Sarah Sutton: One thing that I think that hasn’t actually been mentioned is the new advertising rules we have. There are a lot of changes and I know a lot of folks are looking at it and did they, or did they not read the several hundred-page document? And there’s a lot of changes that were for the better I think, for us as an industry, but at the same time it may be a little overwhelming in just looking at what specifically you can do, or what further restrictions you have that are different from before. But I would say that’s going to be one. I agree with Evan, regulation, best interests. I think that is going to be on the on everyone’s agenda or checklist for the next few years.

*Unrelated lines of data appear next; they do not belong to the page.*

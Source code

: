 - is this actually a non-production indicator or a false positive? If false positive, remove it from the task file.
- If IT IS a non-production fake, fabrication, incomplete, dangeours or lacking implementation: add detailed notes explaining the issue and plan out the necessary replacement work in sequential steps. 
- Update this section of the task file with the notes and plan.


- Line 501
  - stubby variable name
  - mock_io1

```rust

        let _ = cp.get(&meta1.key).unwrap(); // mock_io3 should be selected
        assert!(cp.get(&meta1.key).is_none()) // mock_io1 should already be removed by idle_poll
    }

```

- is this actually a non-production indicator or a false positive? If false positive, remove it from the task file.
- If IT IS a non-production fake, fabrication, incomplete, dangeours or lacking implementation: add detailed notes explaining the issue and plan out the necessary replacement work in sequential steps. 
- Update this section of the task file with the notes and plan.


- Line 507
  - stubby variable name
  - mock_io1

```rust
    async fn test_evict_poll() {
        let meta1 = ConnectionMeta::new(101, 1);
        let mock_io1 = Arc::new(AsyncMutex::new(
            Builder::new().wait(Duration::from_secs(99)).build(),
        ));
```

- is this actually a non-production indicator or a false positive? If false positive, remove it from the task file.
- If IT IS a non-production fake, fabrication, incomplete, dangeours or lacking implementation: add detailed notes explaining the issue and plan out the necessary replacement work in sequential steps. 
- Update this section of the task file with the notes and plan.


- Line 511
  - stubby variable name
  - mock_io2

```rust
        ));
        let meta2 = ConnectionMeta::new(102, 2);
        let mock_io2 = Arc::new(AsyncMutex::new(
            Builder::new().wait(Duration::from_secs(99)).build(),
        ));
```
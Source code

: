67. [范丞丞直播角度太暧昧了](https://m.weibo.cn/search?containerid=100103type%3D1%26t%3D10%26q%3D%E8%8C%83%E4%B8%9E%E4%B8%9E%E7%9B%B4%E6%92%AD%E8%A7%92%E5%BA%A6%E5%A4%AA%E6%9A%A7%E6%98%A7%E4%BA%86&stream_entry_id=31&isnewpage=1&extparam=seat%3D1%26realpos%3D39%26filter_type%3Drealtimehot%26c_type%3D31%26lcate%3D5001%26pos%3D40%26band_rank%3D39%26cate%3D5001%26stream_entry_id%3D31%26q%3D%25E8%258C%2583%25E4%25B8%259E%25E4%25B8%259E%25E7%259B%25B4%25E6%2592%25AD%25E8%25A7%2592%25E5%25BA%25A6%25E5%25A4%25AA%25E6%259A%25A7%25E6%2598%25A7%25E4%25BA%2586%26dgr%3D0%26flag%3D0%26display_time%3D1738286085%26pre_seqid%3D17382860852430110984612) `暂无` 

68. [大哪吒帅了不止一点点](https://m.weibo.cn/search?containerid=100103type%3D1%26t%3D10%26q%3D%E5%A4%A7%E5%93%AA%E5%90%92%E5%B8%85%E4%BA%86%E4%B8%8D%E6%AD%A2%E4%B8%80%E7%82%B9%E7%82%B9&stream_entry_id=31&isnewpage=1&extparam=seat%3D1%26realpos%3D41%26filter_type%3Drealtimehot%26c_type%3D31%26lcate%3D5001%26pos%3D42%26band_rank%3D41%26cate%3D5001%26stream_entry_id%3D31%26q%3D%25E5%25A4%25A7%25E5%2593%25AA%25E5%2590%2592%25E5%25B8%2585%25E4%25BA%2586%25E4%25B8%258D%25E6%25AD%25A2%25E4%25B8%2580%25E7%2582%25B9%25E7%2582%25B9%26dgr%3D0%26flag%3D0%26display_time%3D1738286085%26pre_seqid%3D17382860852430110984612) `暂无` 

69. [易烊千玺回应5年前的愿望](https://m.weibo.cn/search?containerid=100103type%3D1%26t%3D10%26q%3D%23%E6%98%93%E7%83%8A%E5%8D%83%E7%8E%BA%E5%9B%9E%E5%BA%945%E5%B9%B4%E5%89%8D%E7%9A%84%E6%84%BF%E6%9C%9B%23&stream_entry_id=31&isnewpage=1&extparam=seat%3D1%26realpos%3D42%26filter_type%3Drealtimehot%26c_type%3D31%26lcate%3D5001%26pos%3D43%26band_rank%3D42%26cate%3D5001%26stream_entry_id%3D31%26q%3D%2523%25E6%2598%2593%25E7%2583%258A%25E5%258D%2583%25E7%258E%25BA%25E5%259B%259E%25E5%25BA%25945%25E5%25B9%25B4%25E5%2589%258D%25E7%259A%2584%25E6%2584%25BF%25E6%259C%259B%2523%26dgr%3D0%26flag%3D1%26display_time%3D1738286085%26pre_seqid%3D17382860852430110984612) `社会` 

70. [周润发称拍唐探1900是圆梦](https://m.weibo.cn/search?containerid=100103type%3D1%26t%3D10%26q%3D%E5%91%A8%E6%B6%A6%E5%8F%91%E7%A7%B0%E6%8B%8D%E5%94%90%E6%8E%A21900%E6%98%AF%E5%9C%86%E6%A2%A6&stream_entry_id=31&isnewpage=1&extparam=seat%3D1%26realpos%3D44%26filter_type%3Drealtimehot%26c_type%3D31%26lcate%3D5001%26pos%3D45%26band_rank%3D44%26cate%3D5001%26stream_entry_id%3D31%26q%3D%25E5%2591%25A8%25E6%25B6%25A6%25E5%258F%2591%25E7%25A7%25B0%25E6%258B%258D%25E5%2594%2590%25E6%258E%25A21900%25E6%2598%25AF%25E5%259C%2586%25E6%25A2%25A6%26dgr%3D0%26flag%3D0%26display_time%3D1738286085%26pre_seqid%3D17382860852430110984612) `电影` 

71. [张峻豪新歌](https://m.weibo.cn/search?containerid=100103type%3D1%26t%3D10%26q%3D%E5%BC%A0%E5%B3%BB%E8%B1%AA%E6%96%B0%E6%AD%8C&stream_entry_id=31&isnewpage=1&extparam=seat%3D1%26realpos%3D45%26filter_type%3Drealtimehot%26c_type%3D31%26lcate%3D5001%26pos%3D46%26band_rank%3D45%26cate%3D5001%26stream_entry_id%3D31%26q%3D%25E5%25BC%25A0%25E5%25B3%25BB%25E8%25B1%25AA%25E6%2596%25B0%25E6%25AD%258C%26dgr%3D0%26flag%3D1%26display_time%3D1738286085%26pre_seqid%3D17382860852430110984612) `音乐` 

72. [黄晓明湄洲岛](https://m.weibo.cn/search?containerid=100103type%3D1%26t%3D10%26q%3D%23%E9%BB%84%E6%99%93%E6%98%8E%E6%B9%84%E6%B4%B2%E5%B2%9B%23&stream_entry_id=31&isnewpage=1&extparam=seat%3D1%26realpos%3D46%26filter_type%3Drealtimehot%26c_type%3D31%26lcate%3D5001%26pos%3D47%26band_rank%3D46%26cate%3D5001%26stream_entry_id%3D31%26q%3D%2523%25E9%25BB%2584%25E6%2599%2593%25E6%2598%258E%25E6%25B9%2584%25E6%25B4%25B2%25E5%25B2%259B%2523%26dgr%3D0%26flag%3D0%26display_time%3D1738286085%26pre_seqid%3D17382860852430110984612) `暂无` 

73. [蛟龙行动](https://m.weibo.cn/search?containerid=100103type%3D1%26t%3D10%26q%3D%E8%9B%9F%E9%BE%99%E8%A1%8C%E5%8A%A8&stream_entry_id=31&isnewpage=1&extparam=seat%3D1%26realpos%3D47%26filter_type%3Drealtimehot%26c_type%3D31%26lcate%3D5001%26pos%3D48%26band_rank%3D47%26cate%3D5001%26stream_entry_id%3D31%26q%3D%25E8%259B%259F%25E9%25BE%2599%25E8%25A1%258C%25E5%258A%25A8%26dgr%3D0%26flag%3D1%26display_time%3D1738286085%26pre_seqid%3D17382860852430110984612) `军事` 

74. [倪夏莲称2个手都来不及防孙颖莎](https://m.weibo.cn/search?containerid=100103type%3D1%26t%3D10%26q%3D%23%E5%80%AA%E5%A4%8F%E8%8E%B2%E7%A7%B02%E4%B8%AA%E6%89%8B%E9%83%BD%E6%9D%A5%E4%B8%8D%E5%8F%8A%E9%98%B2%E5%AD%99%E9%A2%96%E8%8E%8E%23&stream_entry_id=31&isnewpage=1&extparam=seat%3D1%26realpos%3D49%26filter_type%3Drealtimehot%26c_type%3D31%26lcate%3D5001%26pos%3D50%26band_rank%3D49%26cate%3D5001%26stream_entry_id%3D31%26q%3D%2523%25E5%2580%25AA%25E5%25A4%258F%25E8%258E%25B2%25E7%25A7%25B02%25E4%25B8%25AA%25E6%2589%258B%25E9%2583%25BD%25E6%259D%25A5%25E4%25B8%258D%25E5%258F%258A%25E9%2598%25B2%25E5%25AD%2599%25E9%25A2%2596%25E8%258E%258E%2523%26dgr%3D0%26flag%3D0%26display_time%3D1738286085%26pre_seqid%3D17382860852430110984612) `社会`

But those, I think, are my top two.
Ed Wegener: Well, absolutely new rules are always an area that you can expect to be in the priorities. And one of which I think will likely be on there is the Department of Labor’s fiduciary prohibited transaction exemption rule. The implementation phase is sort of drawn out throughout 2022, so it’ll be interesting to see how that applies. But interestingly, the SEC did say in their outreach last winter, I think it was in December, that they plan to review firm’s compliance with the DOLs rules, especially with respect to rollover transactions and that they were going to coordinate closely with the DOL on reviewing that. So I’m sure they’re going to look at it both from through the lens of reg BI, but then also what the requirements are that the DOL has with respect to things like rollover recommendations. So it’ll be very interesting to see when we get the, the priorities in the next coming weeks, you know, how we did there, but just based on the things that you guys talked about, I, I I’m sure we did. We did fantastic. So I really appreciate you all joining today. We’re going to come back as soon as the priorities have been released and we’ll do a deeper dive into specific priorities. So thanks for joining us.